When the coupler paddle 12 is fully inserted into the charge port 11, the 
coupler stop 23b pushes the second pin 31 which rotates the lever arm 28 
out of the groove 27 in the first pin 21, thus permitting the first pin 21 
to slide into the hole 23a. 
The hole 23a in the coupler paddle 12 secures the first pin 21 after the 
locking mechanism 20 is released. The first pin 21 is inserted in the hole 
23a so that the coupler paddle 12 is locked in the charge port 11 with 
left to fight symmetry. The coupler stop 23b is used to stop the movement 
of the coupler paddle 12 and is also cooperates with the release mechanism 
22 by moving the lever arm 28 out of the groove 27 in the first pin 21, 
which allows the first pin 21 to slide into the hole 23a. The hole 23a in 
the coupler paddle 12 are surrounded by overhangs 33, 34 (FIG. 1c) that 
limit the distance the coupler paddle 12 can be inserted in to the charge 
port 11. The coupler paddle 12 has left-to-right symmetry and the pin 21 
may be inserted into either hole 23a, depending upon the orientation of 
the coupler paddle 12. 
The locking mechanism 20 uses the overhang 34 on the second pin 31 to 
activate it when the coupler paddle 12 is inserted into the charging port 
11. The locking mechanism 20 is first set by pushing against the link 26. 
This action causes retraction of the first pin 21. The spring loaded lever 
arm 28 is connected to the torsion spring 29 and falls into the groove 27 
in the first pin 21 when the pin 21 is fully retracted. This retains the 
pin 21 so the coupler paddle 12 can be inserted without any interference. 

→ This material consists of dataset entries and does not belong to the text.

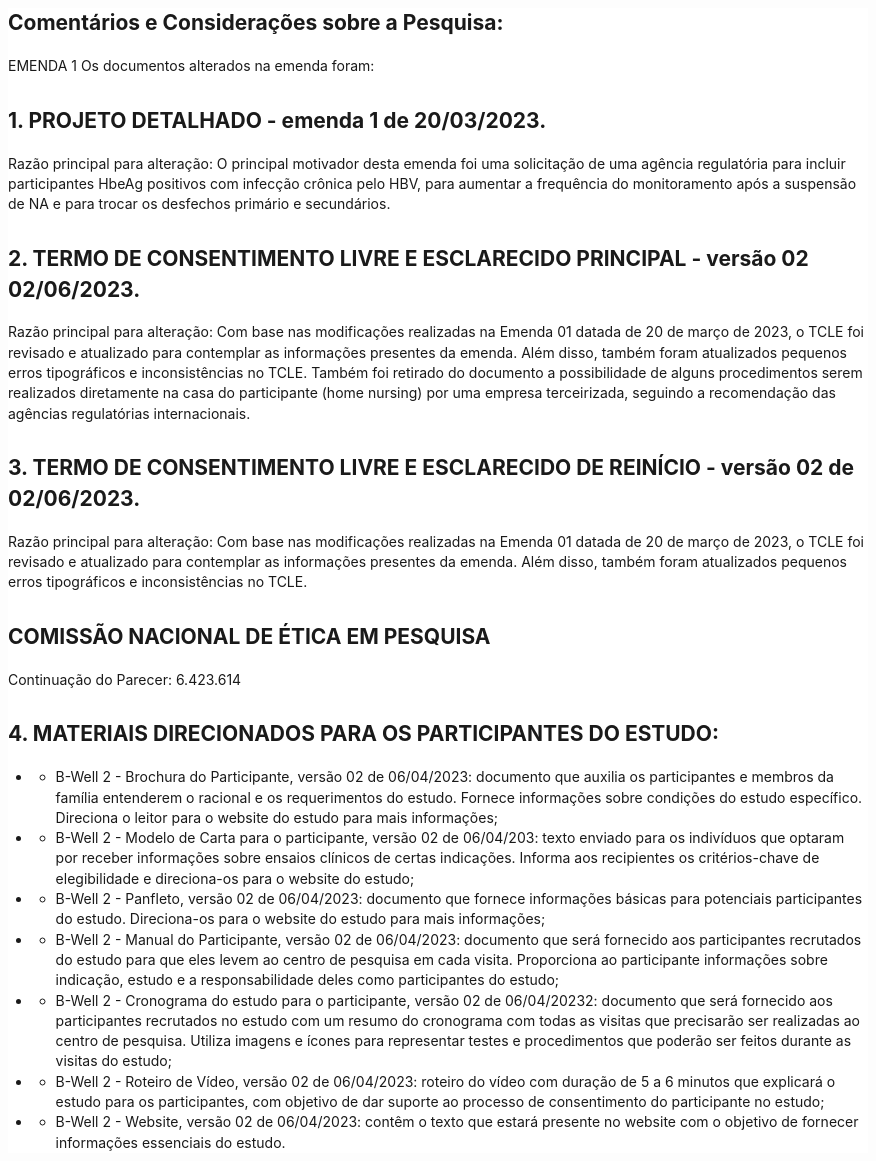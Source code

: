 ## Comentários e Considerações sobre a Pesquisa:
EMENDA 1
Os documentos alterados na emenda foram:

## 1. PROJETO DETALHADO - emenda 1 de 20/03/2023.
Razão principal para alteração: O principal motivador desta emenda foi uma solicitação de uma agência regulatória para incluir participantes HbeAg positivos com infecção crônica pelo HBV, para aumentar a frequência do monitoramento após a suspensão de NA e para trocar os desfechos primário e secundários.

## 2. TERMO DE CONSENTIMENTO LIVRE E ESCLARECIDO PRINCIPAL - versão 02 02/06/2023.
Razão principal para alteração: Com base nas modificações realizadas na Emenda 01 datada de 20 de março de 2023, o TCLE foi revisado e atualizado para contemplar as informações presentes da emenda. Além disso, também foram atualizados pequenos erros tipográficos e inconsistências no TCLE. Também foi retirado do documento a possibilidade de alguns procedimentos serem realizados diretamente na casa do participante (home nursing) por uma empresa terceirizada, seguindo a recomendação das agências regulatórias internacionais.

## 3. TERMO DE CONSENTIMENTO LIVRE E ESCLARECIDO DE REINÍCIO - versão 02 de 02/06/2023.
Razão principal para alteração: Com base nas modificações realizadas na Emenda 01 datada de 20 de março de 2023, o TCLE foi revisado e atualizado para contemplar as informações presentes da emenda. Além disso, também foram atualizados pequenos erros tipográficos e inconsistências no TCLE.

## COMISSÃO NACIONAL DE ÉTICA EM PESQUISA
Continuação do Parecer: 6.423.614

## 4. MATERIAIS DIRECIONADOS PARA OS PARTICIPANTES DO ESTUDO:
- - B-Well 2 - Brochura do Participante, versão 02 de 06/04/2023: documento que auxilia os participantes e membros da família entenderem o racional e os requerimentos do estudo. Fornece informações sobre condições do estudo específico. Direciona o leitor para o website do estudo para mais informações;
- - B-Well 2 - Modelo de Carta para o participante, versão 02 de 06/04/203: texto enviado para os indivíduos que optaram por receber informações sobre ensaios clínicos de certas indicações. Informa aos recipientes os critérios-chave de elegibilidade e direciona-os para o website do estudo;
- -  B-Well 2 - Panfleto, versão 02 de 06/04/2023: documento que fornece informações básicas para potenciais participantes do estudo. Direciona-os para o website do estudo para mais informações;
- -  B-Well 2 - Manual do Participante, versão 02 de 06/04/2023: documento que será fornecido aos participantes recrutados do estudo para que eles levem ao centro de pesquisa em cada visita. Proporciona ao participante informações sobre indicação, estudo e a responsabilidade deles como participantes do estudo;
- - B-Well 2 - Cronograma do estudo para o participante, versão 02 de 06/04/20232: documento que será fornecido aos participantes recrutados no estudo com um resumo do cronograma com todas as visitas que precisarão ser realizadas ao centro de pesquisa. Utiliza imagens e ícones para representar testes e procedimentos que poderão ser feitos durante as visitas do estudo;
- - B-Well 2 - Roteiro de Vídeo, versão 02 de 06/04/2023: roteiro do vídeo com duração de 5 a 6 minutos que explicará o estudo para os participantes, com objetivo de dar suporte ao processo de consentimento do participante no estudo;
- - B-Well 2 - Website, versão 02 de 06/04/2023: contêm o texto que estará presente no website com o objetivo de fornecer informações essenciais do estudo.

When the coupler paddle 12 reaches the bottom of the charging port 11, the 
lever arm 28 is pushed down on one side by the overhang 34 on the second 
pin 31 and slot 32 in the coupler paddle 12. This action releases the 
first pin 21 if the rotatable link 26 is allowed to move. This can only be 
done when the cable 24 or actuator 25 has been pulled (or pushed) to allow 
motion of the rotatable link 26. 
The logic associated with operation a reduced-to-practice embodiment of the 
locking mechanism 20 is that pushing the cable 24 or actuator 25 unlocks 
the first pin 21 and sets the locking mechanism 20; pulling the cable 24 
or actuator 25 allows the first pin 21 to lock the coupler paddle 12 upon 
insertion into the charging port 11 and actuation of the release mechanism 
22. The logic may be reversed by causing the rotatable link 26 to unlock 
when it is pulled and lock when it is pushed. 
Space constraints originally dictated the design of the preferred 
embodiment of the locking mechanism 20 in that it was not possible to use 
an actuator 25 that was located directly in line with the first pin 21, 
which would eliminate the rotatable link 26. 
Thus, a locking mechanism that secures the inductive coupler in the charge 
port during the charging process has been disclosed. It is to be 
understood that the above-described embodiment is merely illustrative of 
some of the many specific embodiments which represent applications of the 
principles of the present invention. Clearly, numerous and varied other 
arrangements may be readily devised by those skilled in the art without 
departing from the scope of the invention.